| ASSIGNMENT |
From the data below, return only the lines from the one with "# IMPROVE TECHNOLOGY - PWA" through the one with "7. The capacity", exact and inclusive, with pictures left out.

Saved entries

-- -- --

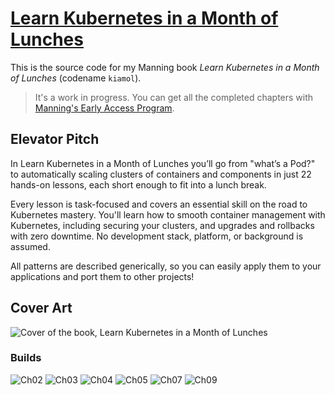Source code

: # [Learn Kubernetes in a Month of Lunches](https://www.manning.com/books/learn-Kubernetes-in-a-month-of-lunches)

This is the source code for my Manning book _Learn Kubernetes in a Month of Lunches_ (codename `kiamol`).

> It's a work in progress. You can get all the completed chapters with [Manning's Early Access Program](https://www.manning.com/books/learn-kubernetes-in-a-month-of-lunches).

## Elevator Pitch

In Learn Kubernetes in a Month of Lunches you’ll go from "what’s a Pod?" to automatically scaling clusters of containers and components in just 22 hands-on lessons, each short enough to fit into a lunch break. 

Every lesson is task-focused and covers an essential skill on the road to Kubernetes mastery. You'll learn how to smooth container management with Kubernetes, including securing your clusters, and upgrades and rollbacks with zero downtime. No development stack, platform, or background is assumed. 

All patterns are described generically, so you can easily apply them to your applications and port them to other projects!

## Cover Art

![Cover of the book, Learn Kubernetes in a Month of Lunches](docs/img/cover_-_meap.PNG)

### Builds

![Ch02](https://github.com/sixeyed/kiamol/workflows/Ch02%20Image%20Builds/badge.svg)
![Ch03](https://github.com/sixeyed/kiamol/workflows/Ch03%20Image%20Builds/badge.svg)
![Ch04](https://github.com/sixeyed/kiamol/workflows/Ch04%20Image%20Builds/badge.svg)
![Ch05](https://github.com/sixeyed/kiamol/workflows/Ch05%20Image%20Builds/badge.svg)
![Ch07](https://github.com/sixeyed/kiamol/workflows/Ch07%20Image%20Builds/badge.svg)
![Ch09](https://github.com/sixeyed/kiamol/workflows/Ch09%20Image%20Builds/badge.svg)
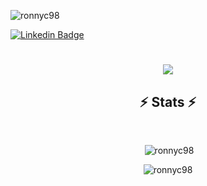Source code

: <p align="left"> <img src="https://komarev.com/ghpvc/?username=ronnyc98&label=Profile%20views&color=0e75b6&style=flat" alt="ronnyc98" /> </p>

[![Linkedin Badge](https://img.shields.io/badge/-LinkedIn-0e76a8?style=flat-square&logo=Linkedin&logoColor=white)]([https://www.linkedin.com/in/ronny-collaguazo/](https://www.linkedin.com/in/ronny-collaguazo/))


<h1 align="center">
  <a href="https://git.io/typing-svg">
    <img src="https://readme-typing-svg.herokuapp.com/?lines=Hello,+There!+👋;This+is+Ronny....;Nice+to+meet+you!&center=true&size=30">
  </a>
</h1>



<h2 align="center">⚡ Stats ⚡</h2>
<br>
<div align=center>
  <p>&nbsp;<img src="https://github-readme-stats.vercel.app/api?username=ronnyc98&show_icons=true&locale=en" alt="ronnyc98" /></p>
  <p><img src="https://github-readme-stats.vercel.app/api/top-langs?username=ronnyc98&show_icons=true&locale=en&layout=compact" alt="ronnyc98" /></p>

</div>
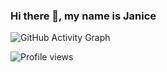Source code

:### Hi there 👋, my name is Janice

![GitHub Activity Graph](https://activity-graph.herokuapp.com/graph?username=janice880624)  

![Profile views](https://gpvc.arturio.dev/janice880624)  
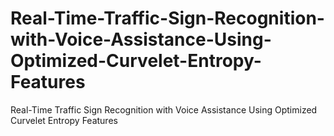 # Real-Time-Traffic-Sign-Recognition-with-Voice-Assistance-Using-Optimized-Curvelet-Entropy-Features
Real-Time Traffic Sign Recognition with Voice Assistance Using Optimized Curvelet Entropy Features
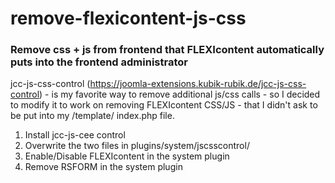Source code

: # remove-flexicontent-js-css
### Remove css + js from frontend that FLEXIcontent automatically puts into the frontend administrator

jcc-js-css-control (https://joomla-extensions.kubik-rubik.de/jcc-js-css-control) - 
is my favorite way to remove additional js/css calls - so I decided to modify it to work on removing 
FLEXIcontent CSS/JS - that I didn't ask to be put into my /template/ index.php file.

1. Install jcc-js-cee control
2. Overwrite the two files in plugins/system/jscsscontrol/
3. Enable/Disable FLEXIcontent in the system plugin
4. Remove RSFORM in the system plugin

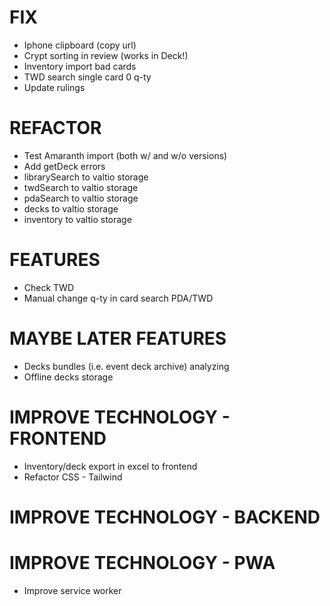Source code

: # FIX
- Iphone clipboard (copy url)
- Crypt sorting in review (works in Deck!)
- Inventory import bad cards
- TWD search single card 0 q-ty
- Update rulings

# REFACTOR
- Test Amaranth import (both w/ and w/o versions)
- Add getDeck errors
- librarySearch to valtio storage
- twdSearch to valtio storage
- pdaSearch to valtio storage
- decks to valtio storage
- inventory to valtio storage

# FEATURES
- Check TWD
- Manual change q-ty in card search PDA/TWD

# MAYBE LATER FEATURES
- Decks bundles (i.e. event deck archive) analyzing
- Offline decks storage

# IMPROVE TECHNOLOGY - FRONTEND
- Inventory/deck export in excel to frontend
- Refactor CSS - Tailwind

# IMPROVE TECHNOLOGY - BACKEND

# IMPROVE TECHNOLOGY - PWA
- Improve service worker
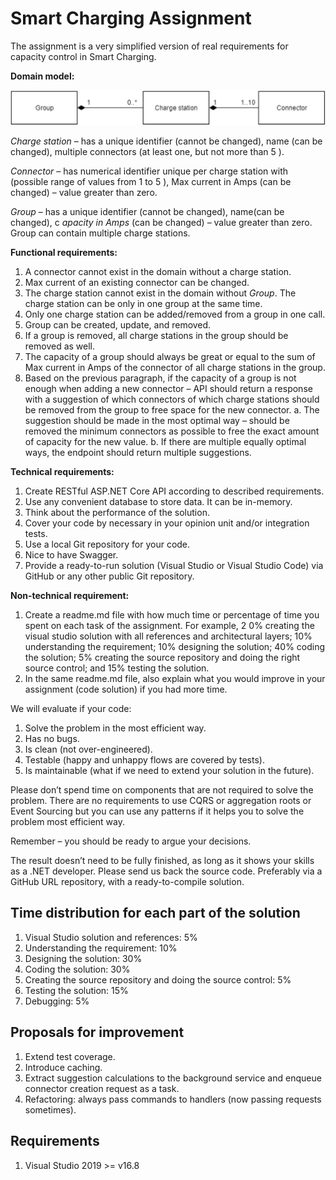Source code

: # Smart Charging Assignment

The assignment is a very simplified version of real requirements for capacity control in Smart Charging.

**Domain model:**

![Domain Model Diagram](./artifacts/domain_model_diagram.png)

_Charge station_ – has a unique identifier (cannot be changed), name (can be changed), multiple
connectors (at least one, but not more than 5 ).

_Connector_ – has numerical identifier unique per charge station with (possible range of values from 1
to 5 ), Max current in Amps (can be changed) – value greater than zero.

_Group_ – has a unique identifier (cannot be changed), name(can be changed), c _apacity in Amps_ (can be
changed) – value greater than zero. Group can contain multiple charge stations.

**Functional requirements:**

1. A connector cannot exist in the domain without a charge station.
2. Max current of an existing connector can be changed.
3. The charge station cannot exist in the domain without _Group_. The charge station can be only in one group at the same time.
4. Only one charge station can be added/removed from a group in one call.
5. Group can be created, update, and removed.
6. If a group is removed, all charge stations in the group should be removed as well.
7. The capacity of a group should always be great or equal to the sum of Max current in Amps of the connector of all charge stations in the group.
8. Based on the previous paragraph, if the capacity of a group is not enough when adding a new connector – API should return a response with a suggestion of which connectors of which charge stations should be removed from the group to free space for the new connector.
       a. The suggestion should be made in the most optimal way – should be removed the minimum connectors as possible to free the exact amount of capacity for the new value.
       b. If there are multiple equally optimal ways, the endpoint should return multiple suggestions.

**Technical requirements:**

1. Create RESTful ASP.NET Core API according to described requirements.
2. Use any convenient database to store data. It can be in-memory.
3. Think about the performance of the solution.
4. Cover your code by necessary in your opinion unit and/or integration tests.
5. Use a local Git repository for your code.
6. Nice to have Swagger.
7. Provide a ready-to-run solution (Visual Studio or Visual Studio Code) via GitHub or any other public Git repository.

**Non-technical requirement:**

1. Create a readme.md file with how much time or percentage of time you spent on each task of the assignment. For example, 2 0% creating the visual studio solution with all references and architectural layers; 10% understanding the requirement; 10% designing the solution; 40% coding the solution; 5% creating the source repository and doing the right source control; and 15% testing the solution.
2. In the same readme.md file, also explain what you would improve in your assignment (code solution) if you had more time.

We will evaluate if your code:

1. Solve the problem in the most efficient way.
2. Has no bugs.
3. Is clean (not over-engineered).
4. Testable (happy and unhappy flows are covered by tests).
5. Is maintainable (what if we need to extend your solution in the future).

Please don’t spend time on components that are not required to solve the problem. There are no
requirements to use CQRS or aggregation roots or Event Sourcing but you can use any patterns if it
helps you to solve the problem most efficient way.

Remember – you should be ready to argue your decisions.

The result doesn’t need to be fully finished, as long as it shows your skills as a .NET developer. Please
send us back the source code. Preferably via a GitHub URL repository, with a ready-to-compile
solution.

## Time distribution for each part of the solution

1. Visual Studio solution and references: 5%
2. Understanding the requirement: 10%
3. Designing the solution: 30%
4. Coding the solution: 30%
5. Creating the source repository and doing the source control: 5%
6. Testing the solution: 15%
7. Debugging: 5%

## Proposals for improvement
1. Extend test coverage.
2. Introduce caching.
3. Extract suggestion calculations to the background service and enqueue connector creation request as a task.
4. Refactoring: always pass commands to handlers (now passing requests sometimes).

## Requirements
1. Visual Studio 2019 >= v16.8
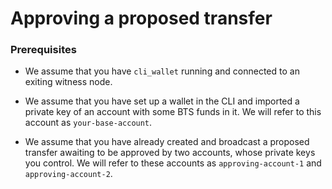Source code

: # Approving a proposed transfer
### Prerequisites
* We assume that you have `cli_wallet` running and connected to an exiting witness node.

* We assume that you have set up a wallet in the CLI and imported a private key of an account with some BTS funds in it. We will refer to this account as `your-base-account`.

* We assume that you have already created and broadcast a proposed transfer awaiting to be approved by two accounts, whose private keys you control. We will refer to these accounts as `approving-account-1` and `approving-account-2`.
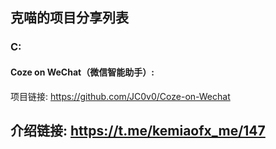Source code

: ## 克喵的项目分享列表

### C:
#### Coze on WeChat（微信智能助手）:

项目链接:
https://github.com/JC0v0/Coze-on-Wechat

介绍链接: 
https://t.me/kemiaofx_me/147
---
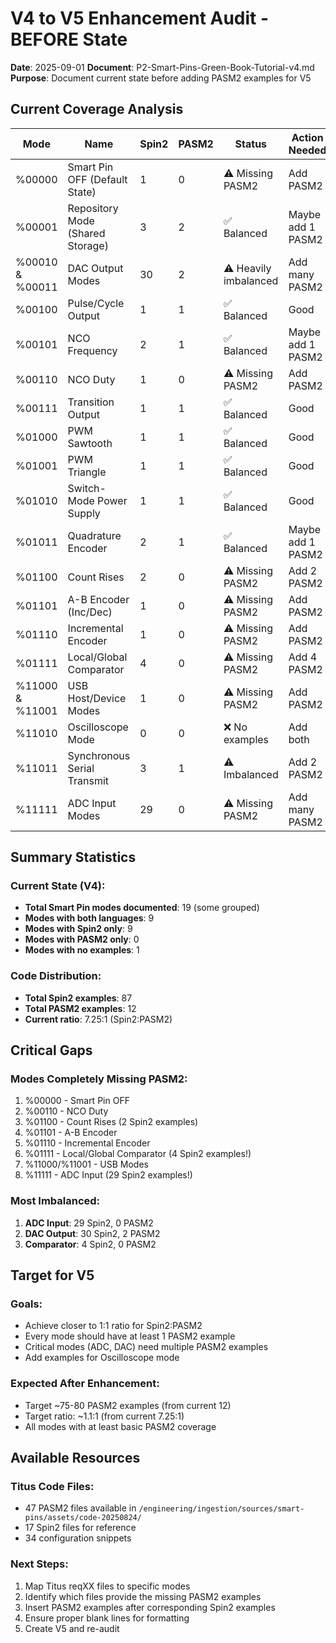 # V4 to V5 Enhancement Audit - BEFORE State

**Date**: 2025-09-01
**Document**: P2-Smart-Pins-Green-Book-Tutorial-v4.md
**Purpose**: Document current state before adding PASM2 examples for V5

## Current Coverage Analysis

| Mode | Name | Spin2 | PASM2 | Status | Action Needed |
|------|------|-------|-------|--------|---------------|
| %00000 | Smart Pin OFF (Default State) | 1 | 0 | ⚠️ Missing PASM2 | Add PASM2 |
| %00001 | Repository Mode (Shared Storage) | 3 | 2 | ✅ Balanced | Maybe add 1 PASM2 |
| %00010 & %00011 | DAC Output Modes | 30 | 2 | ⚠️ Heavily imbalanced | Add many PASM2 |
| %00100 | Pulse/Cycle Output | 1 | 1 | ✅ Balanced | Good |
| %00101 | NCO Frequency | 2 | 1 | ✅ Balanced | Maybe add 1 PASM2 |
| %00110 | NCO Duty | 1 | 0 | ⚠️ Missing PASM2 | Add PASM2 |
| %00111 | Transition Output | 1 | 1 | ✅ Balanced | Good |
| %01000 | PWM Sawtooth | 1 | 1 | ✅ Balanced | Good |
| %01001 | PWM Triangle | 1 | 1 | ✅ Balanced | Good |
| %01010 | Switch-Mode Power Supply | 1 | 1 | ✅ Balanced | Good |
| %01011 | Quadrature Encoder | 2 | 1 | ✅ Balanced | Maybe add 1 PASM2 |
| %01100 | Count Rises | 2 | 0 | ⚠️ Missing PASM2 | Add 2 PASM2 |
| %01101 | A-B Encoder (Inc/Dec) | 1 | 0 | ⚠️ Missing PASM2 | Add PASM2 |
| %01110 | Incremental Encoder | 1 | 0 | ⚠️ Missing PASM2 | Add PASM2 |
| %01111 | Local/Global Comparator | 4 | 0 | ⚠️ Missing PASM2 | Add 4 PASM2 |
| %11000 & %11001 | USB Host/Device Modes | 1 | 0 | ⚠️ Missing PASM2 | Add PASM2 |
| %11010 | Oscilloscope Mode | 0 | 0 | ❌ No examples | Add both |
| %11011 | Synchronous Serial Transmit | 3 | 1 | ⚠️ Imbalanced | Add 2 PASM2 |
| %11111 | ADC Input Modes | 29 | 0 | ⚠️ Missing PASM2 | Add many PASM2 |

## Summary Statistics

### Current State (V4):
- **Total Smart Pin modes documented**: 19 (some grouped)
- **Modes with both languages**: 9
- **Modes with Spin2 only**: 9
- **Modes with PASM2 only**: 0
- **Modes with no examples**: 1

### Code Distribution:
- **Total Spin2 examples**: 87
- **Total PASM2 examples**: 12
- **Current ratio**: 7.25:1 (Spin2:PASM2)

## Critical Gaps

### Modes Completely Missing PASM2:
1. %00000 - Smart Pin OFF
2. %00110 - NCO Duty
3. %01100 - Count Rises (2 Spin2 examples)
4. %01101 - A-B Encoder
5. %01110 - Incremental Encoder
6. %01111 - Local/Global Comparator (4 Spin2 examples!)
7. %11000/%11001 - USB Modes
8. %11111 - ADC Input (29 Spin2 examples!)

### Most Imbalanced:
1. **ADC Input**: 29 Spin2, 0 PASM2
2. **DAC Output**: 30 Spin2, 2 PASM2
3. **Comparator**: 4 Spin2, 0 PASM2

## Target for V5

### Goals:
- Achieve closer to 1:1 ratio for Spin2:PASM2
- Every mode should have at least 1 PASM2 example
- Critical modes (ADC, DAC) need multiple PASM2 examples
- Add examples for Oscilloscope mode

### Expected After Enhancement:
- Target ~75-80 PASM2 examples (from current 12)
- Target ratio: ~1.1:1 (from current 7.25:1)
- All modes with at least basic PASM2 coverage

## Available Resources

### Titus Code Files:
- 47 PASM2 files available in `/engineering/ingestion/sources/smart-pins/assets/code-20250824/`
- 17 Spin2 files for reference
- 34 configuration snippets

### Next Steps:
1. Map Titus reqXX files to specific modes
2. Identify which files provide the missing PASM2 examples
3. Insert PASM2 examples after corresponding Spin2 examples
4. Ensure proper blank lines for formatting
5. Create V5 and re-audit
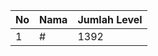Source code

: | No | Nama            | Jumlah Level |
|----|-----------------|--------------|
| 1  | #    |    1392        |
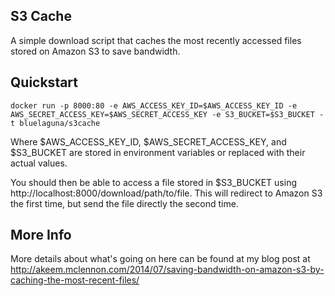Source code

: S3 Cache
---
A simple download script that caches the most recently accessed files stored on Amazon S3 to save bandwidth. 

Quickstart
---

	docker run -p 8000:80 -e AWS_ACCESS_KEY_ID=$AWS_ACCESS_KEY_ID -e AWS_SECRET_ACCESS_KEY=$AWS_SECRET_ACCESS_KEY -e S3_BUCKET=$S3_BUCKET -t bluelaguna/s3cache

Where $AWS_ACCESS_KEY_ID, $AWS_SECRET_ACCESS_KEY, and $S3_BUCKET are stored in environment variables or replaced with their actual values.

You should then be able to access a file stored in $S3_BUCKET using http://localhost:8000/download/path/to/file. This will redirect to Amazon S3 the first time, but send the file directly the second time.

More Info
---
More details about what's going on here can be found at my blog post at http://akeem.mclennon.com/2014/07/saving-bandwidth-on-amazon-s3-by-caching-the-most-recent-files/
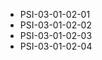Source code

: <!--
    ATTENTION: This file was generated via gradle!
               Do NOT manually edit this file! Any such changes will be overwritten!
-->
* PSI-03-01-02-01
* PSI-03-01-02-02
* PSI-03-01-02-03
* PSI-03-01-02-04
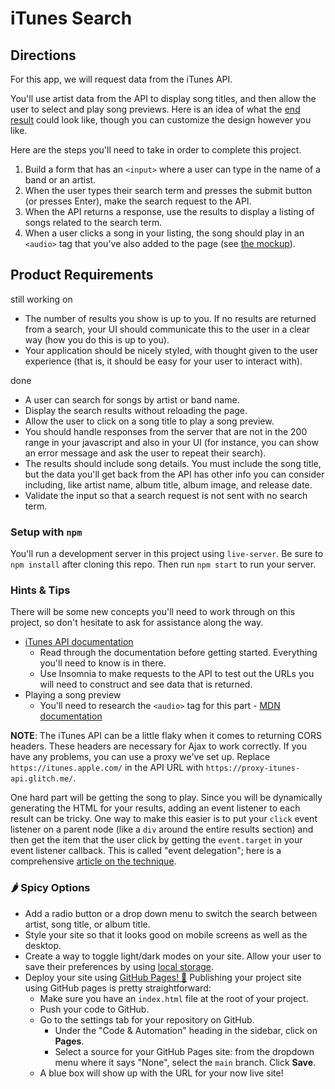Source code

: # iTunes Search

## Directions

For this app, we will request data from the iTunes API.

You'll use artist data from the API to display song titles, and then allow the user to select and play song previews. Here is an idea of what the [end result](musicapp.jpg) could look like, though you can customize the design however you like.

Here are the steps you'll need to take in order to complete this project.

1. Build a form that has an `<input>` where a user can type in the name of a band or an artist.
2. When the user types their search term and presses the submit button (or presses Enter), make the search request to the API.
3. When the API returns a response, use the results to display a listing of songs related to the search term.
4. When a user clicks a song in your listing, the song should play in an `<audio>` tag that you've also added to the page (see [the mockup](musicapp.jpg)).

## Product Requirements

still working on

- The number of results you show is up to you. If no results are returned from a search, your UI should communicate this to the user in a clear way (how you do this is up to you).
- Your application should be nicely styled, with thought given to the user experience (that is, it should be easy for your user to interact with).

done

- A user can search for songs by artist or band name.
- Display the search results without reloading the page.
- Allow the user to click on a song title to play a song preview.
- You should handle responses from the server that are not in the 200 range in your javascript and also in your UI (for instance, you can show an error message and ask the user to repeat their search).
- The results should include song details. You must include the song title, but the data you'll get back from the API has other info you can consider including, like artist name, album title, album image, and release date.
- Validate the input so that a search request is not sent with no search term.

### Setup with `npm`

You'll run a development server in this project using `live-server`. Be sure to `npm install` after cloning this repo. Then run `npm start` to run your server.

### Hints & Tips

There will be some new concepts you'll need to work through on this project, so don't hesitate to ask for assistance along the way.

- [iTunes API documentation](https://developer.apple.com/library/archive/documentation/AudioVideo/Conceptual/iTuneSearchAPI/Searching.html#//apple_ref/doc/uid/TP40017632-CH5-SW1)
  - Read through the documentation before getting started. Everything you'll need to know is in there.
  - Use Insomnia to make requests to the API to test out the URLs you will need to construct and see data that is returned.
- Playing a song preview
  - You'll need to research the `<audio>` tag for this part - [MDN documentation](https://developer.mozilla.org/en-US/docs/Web/HTML/Element/audio)

**NOTE**: The iTunes API can be a little flaky when it comes to returning CORS headers. These headers are necessary for Ajax to work correctly. If you have any problems, you can use a proxy we've set up. Replace `https://itunes.apple.com/` in the API URL with `https://proxy-itunes-api.glitch.me/`.

One hard part will be getting the song to play. Since you will be dynamically generating the HTML for your results, adding an event listener to each result can be tricky. One way to make this easier is to put your `click` event listener on a parent node (like a `div` around the entire results section) and then get the item that the user click by getting the `event.target` in your event listener callback. This is called "event delegation"; here is a comprehensive [article on the technique](https://davidwalsh.name/event-delegate).

### 🌶️ Spicy Options

- Add a radio button or a drop down menu to switch the search between artist, song title, or album title.
- Style your site so that it looks good on mobile screens as well as the desktop.
- Create a way to toggle light/dark modes on your site. Allow your user to save their preferences by using [local storage](https://developer.mozilla.org/en-US/docs/Web/API/Web_Storage_API/Using_the_Web_Storage_API).
- Deploy your site using [GitHub Pages! 🚀](https://docs.github.com/en/pages)
  Publishing your project site using GitHub pages is pretty straightforward:
  - Make sure you have an `index.html` file at the root of your project.
  - Push your code to GitHub.
  - Go to the settings tab for your repository on GitHub.
    - Under the "Code & Automation" heading in the sidebar, click on **Pages**.
    - Select a source for your GitHub Pages site: from the dropdown menu where it says "None", select the `main` branch. Click **Save**.
  - A blue box will show up with the URL for your now live site!

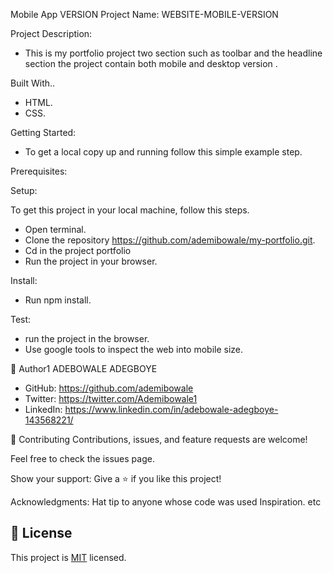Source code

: Mobile App VERSION
Project Name:
WEBSITE-MOBILE-VERSION

Project Description:

- This is my portfolio project two section such as toolbar and the headline  section the project contain both mobile and desktop version .

Built With..

   - HTML. 
   - CSS.

Getting Started:
   - To get a local copy up and running follow this simple example step.

Prerequisites:

Setup:

To get this project in your local machine, follow this steps.
   - Open terminal.
   - Clone the repository https://github.com/ademibowale/my-portfolio.git.
   - Cd in the project portfolio
   - Run the project in your browser.

Install:
   - Run npm install.

Test:
   - run the project in the browser.
   - Use google tools to inspect the web into mobile size.

👤 Author1
ADEBOWALE ADEGBOYE
   - GitHub: https://github.com/ademibowale
   - Twitter: https://twitter.com/Ademibowale1
   - LinkedIn: https://www.linkedin.com/in/adebowale-adegboye-143568221/

🤝 Contributing
Contributions, issues, and feature requests are welcome!

Feel free to check the issues page.

Show your support:
Give a ⭐ if you like this project!


Acknowledgments:
Hat tip to anyone whose code was used
Inspiration.
etc
## 📝 License
This project is [MIT](./MIT.md) licensed.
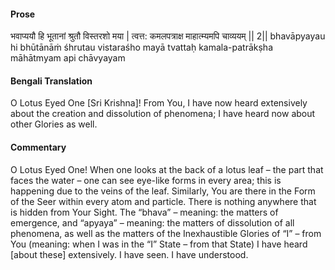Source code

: #### Prose 

भवाप्ययौ हि भूतानां श्रुतौ विस्तरशो मया |
त्वत्त: कमलपत्राक्ष माहात्म्यमपि चाव्ययम् || 2||
bhavāpyayau hi bhūtānāṁ śhrutau vistaraśho mayā
tvattaḥ kamala-patrākṣha māhātmyam api chāvyayam

 #### Bengali Translation 

O Lotus Eyed One [Sri Krishna]! From You, I have now heard extensively about the creation and dissolution of phenomena; I have heard now about other Glories as well.

 #### Commentary 

O Lotus Eyed One! When one looks at the back of a lotus leaf – the part that faces the water – one can see eye-like forms in every area; this is happening due to the veins of the leaf. Similarly, You are there in the Form of the Seer within every atom and particle. There is nothing anywhere that is hidden from Your Sight. The “bhava” – meaning: the matters of emergence, and “apyaya” – meaning: the matters of dissolution of all phenomena, as well as the matters of the Inexhaustible Glories of “I” – from You (meaning: when I was in the “I” State – from that State) I have heard [about these] extensively. I have seen. I have understood.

-- -- --

| SOLUTION TO THIS PROBLEM |
# IMPROVE TECHNOLOGY - PWA
- Improve service worker
Source code

: # Smart Charging Assignment

The assignment is a very simplified version of real requirements for capacity control in Smart Charging.

**Domain model:**

![Domain Model Diagram](./artifacts/domain_model_diagram.png)

_Charge station_ – has a unique identifier (cannot be changed), name (can be changed), multiple
connectors (at least one, but not more than 5 ).

_Connector_ – has numerical identifier unique per charge station with (possible range of values from 1
to 5 ), Max current in Amps (can be changed) – value greater than zero.

_Group_ – has a unique identifier (cannot be changed), name(can be changed), c _apacity in Amps_ (can be
changed) – value greater than zero. Group can contain multiple charge stations.

**Functional requirements:**

1. A connector cannot exist in the domain without a charge station.
2. Max current of an existing connector can be changed.
3. The charge station cannot exist in the domain without _Group_. The charge station can be only in one group at the same time.
4. Only one charge station can be added/removed from a group in one call.
5. Group can be created, update, and removed.
6. If a group is removed, all charge stations in the group should be removed as well.
7. The capacity of a group should always be great or equal to the sum of Max current in Amps of the connector of all charge stations in the group.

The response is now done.